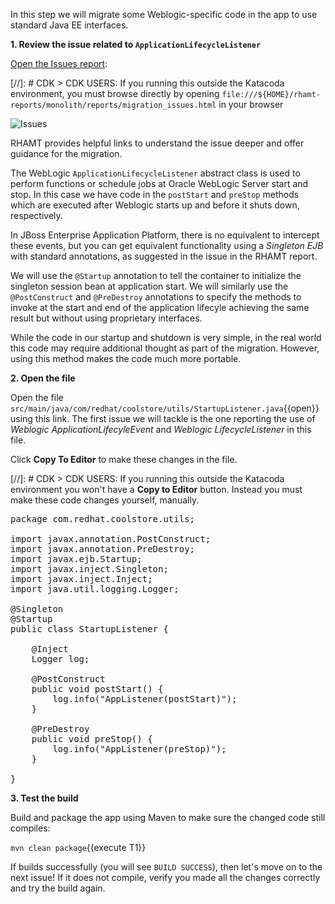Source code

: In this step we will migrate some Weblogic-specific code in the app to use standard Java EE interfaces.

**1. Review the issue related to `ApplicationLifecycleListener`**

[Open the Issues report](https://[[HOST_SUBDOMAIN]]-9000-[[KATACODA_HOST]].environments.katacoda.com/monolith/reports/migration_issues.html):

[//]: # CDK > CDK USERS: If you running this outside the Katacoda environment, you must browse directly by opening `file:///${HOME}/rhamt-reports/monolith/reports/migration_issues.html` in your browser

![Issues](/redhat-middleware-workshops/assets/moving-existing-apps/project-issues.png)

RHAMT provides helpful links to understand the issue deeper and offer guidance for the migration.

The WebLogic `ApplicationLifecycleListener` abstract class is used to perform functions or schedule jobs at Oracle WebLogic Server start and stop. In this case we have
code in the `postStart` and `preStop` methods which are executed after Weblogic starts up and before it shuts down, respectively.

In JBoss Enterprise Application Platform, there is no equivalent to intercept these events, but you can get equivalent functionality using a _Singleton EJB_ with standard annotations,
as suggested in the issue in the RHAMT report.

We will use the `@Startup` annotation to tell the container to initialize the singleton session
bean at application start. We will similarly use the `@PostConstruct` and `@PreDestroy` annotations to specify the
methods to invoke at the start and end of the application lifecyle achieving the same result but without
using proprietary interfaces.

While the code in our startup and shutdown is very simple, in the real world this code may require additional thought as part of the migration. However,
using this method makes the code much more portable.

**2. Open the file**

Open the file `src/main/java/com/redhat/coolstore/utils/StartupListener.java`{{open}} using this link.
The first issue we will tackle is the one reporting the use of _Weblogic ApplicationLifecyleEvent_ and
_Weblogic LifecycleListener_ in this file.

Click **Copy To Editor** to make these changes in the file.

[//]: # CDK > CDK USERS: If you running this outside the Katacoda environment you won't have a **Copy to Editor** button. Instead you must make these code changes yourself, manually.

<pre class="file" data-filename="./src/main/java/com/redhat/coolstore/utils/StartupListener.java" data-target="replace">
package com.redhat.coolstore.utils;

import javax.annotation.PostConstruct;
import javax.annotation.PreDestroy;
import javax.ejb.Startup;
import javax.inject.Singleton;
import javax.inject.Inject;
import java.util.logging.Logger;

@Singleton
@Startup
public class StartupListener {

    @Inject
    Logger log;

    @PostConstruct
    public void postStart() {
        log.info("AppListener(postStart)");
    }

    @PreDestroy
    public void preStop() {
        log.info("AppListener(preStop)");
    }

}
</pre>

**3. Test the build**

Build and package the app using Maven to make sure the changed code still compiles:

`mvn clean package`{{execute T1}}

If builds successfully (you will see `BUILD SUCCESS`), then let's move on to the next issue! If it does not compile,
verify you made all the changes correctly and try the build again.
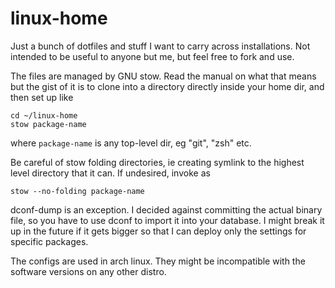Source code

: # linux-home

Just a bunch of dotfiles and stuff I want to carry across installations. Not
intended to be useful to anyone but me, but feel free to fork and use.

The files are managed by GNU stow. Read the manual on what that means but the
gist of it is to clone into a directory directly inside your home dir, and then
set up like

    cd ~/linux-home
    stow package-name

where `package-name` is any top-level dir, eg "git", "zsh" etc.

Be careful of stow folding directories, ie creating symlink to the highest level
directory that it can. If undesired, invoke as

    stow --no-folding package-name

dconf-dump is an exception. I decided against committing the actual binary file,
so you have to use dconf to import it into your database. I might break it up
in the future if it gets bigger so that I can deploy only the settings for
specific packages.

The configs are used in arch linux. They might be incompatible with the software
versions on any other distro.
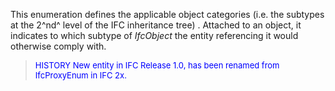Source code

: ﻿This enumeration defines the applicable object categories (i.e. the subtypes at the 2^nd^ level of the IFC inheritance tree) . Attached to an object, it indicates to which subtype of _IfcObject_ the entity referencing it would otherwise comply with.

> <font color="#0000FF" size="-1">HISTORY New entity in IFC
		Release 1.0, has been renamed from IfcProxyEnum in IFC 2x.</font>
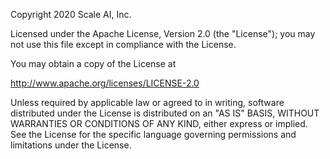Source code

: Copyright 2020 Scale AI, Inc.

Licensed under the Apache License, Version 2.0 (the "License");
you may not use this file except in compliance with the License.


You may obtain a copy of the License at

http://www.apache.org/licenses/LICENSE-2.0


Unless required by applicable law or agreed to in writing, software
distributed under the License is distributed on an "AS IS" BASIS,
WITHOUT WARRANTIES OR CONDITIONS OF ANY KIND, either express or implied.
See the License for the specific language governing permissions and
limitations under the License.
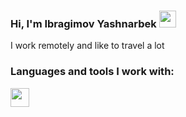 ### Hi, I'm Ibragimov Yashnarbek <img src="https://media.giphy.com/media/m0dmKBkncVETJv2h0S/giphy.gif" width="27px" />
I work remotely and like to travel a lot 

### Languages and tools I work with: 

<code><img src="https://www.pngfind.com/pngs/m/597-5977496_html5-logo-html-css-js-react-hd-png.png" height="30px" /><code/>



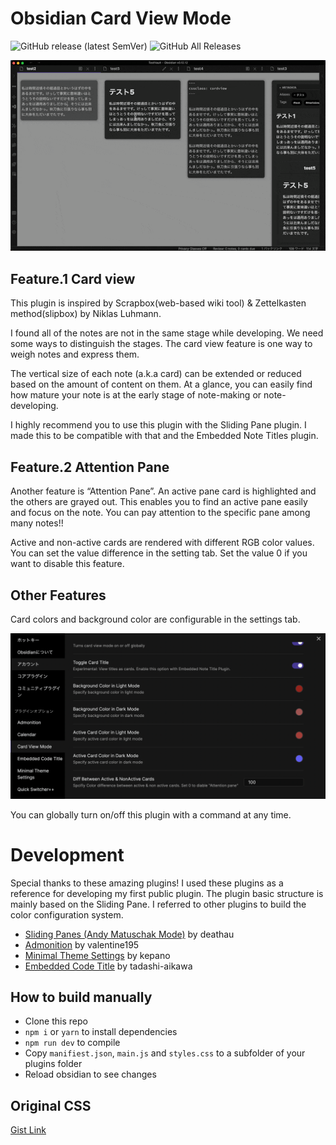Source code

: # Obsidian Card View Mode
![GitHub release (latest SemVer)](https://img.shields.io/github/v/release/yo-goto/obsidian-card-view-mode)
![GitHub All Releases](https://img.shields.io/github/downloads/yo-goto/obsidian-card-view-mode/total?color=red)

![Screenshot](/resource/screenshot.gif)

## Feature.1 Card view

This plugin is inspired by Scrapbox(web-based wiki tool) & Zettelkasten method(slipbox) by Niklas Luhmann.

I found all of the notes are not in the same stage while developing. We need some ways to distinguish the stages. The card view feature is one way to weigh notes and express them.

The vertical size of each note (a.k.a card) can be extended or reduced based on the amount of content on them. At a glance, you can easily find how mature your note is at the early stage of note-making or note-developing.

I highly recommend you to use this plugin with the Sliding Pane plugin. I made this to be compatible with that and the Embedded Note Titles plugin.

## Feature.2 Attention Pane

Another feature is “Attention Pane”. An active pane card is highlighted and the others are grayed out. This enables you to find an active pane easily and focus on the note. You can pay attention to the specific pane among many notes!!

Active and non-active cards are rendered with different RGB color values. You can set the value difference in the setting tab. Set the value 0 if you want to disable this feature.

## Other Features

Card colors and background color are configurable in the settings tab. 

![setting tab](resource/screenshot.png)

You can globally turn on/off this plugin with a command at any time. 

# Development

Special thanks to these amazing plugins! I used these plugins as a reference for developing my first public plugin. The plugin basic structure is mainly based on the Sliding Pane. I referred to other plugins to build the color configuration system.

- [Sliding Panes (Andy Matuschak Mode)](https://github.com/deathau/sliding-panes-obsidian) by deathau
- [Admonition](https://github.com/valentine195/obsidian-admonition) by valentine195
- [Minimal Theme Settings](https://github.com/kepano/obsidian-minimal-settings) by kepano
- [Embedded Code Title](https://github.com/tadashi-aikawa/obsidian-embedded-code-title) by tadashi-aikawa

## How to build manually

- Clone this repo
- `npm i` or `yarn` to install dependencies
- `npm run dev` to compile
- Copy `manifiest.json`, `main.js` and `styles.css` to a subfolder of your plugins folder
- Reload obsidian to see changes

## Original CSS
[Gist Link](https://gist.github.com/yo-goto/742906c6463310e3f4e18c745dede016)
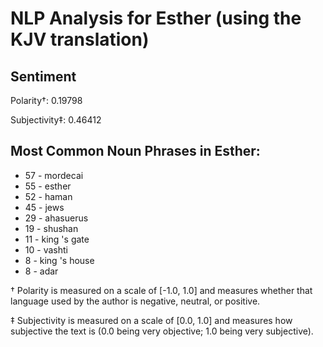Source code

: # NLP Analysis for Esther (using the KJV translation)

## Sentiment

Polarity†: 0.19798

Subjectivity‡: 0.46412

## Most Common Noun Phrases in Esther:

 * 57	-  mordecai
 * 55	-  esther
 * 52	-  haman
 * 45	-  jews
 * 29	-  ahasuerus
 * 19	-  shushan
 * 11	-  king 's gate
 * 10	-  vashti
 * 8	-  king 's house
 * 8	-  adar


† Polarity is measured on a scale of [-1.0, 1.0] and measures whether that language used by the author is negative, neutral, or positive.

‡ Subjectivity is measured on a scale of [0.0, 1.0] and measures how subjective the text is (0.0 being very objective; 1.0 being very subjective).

* [What to work on]: State the count of lines in the material above that include "annotations", with no other words.

* [Task response]: 2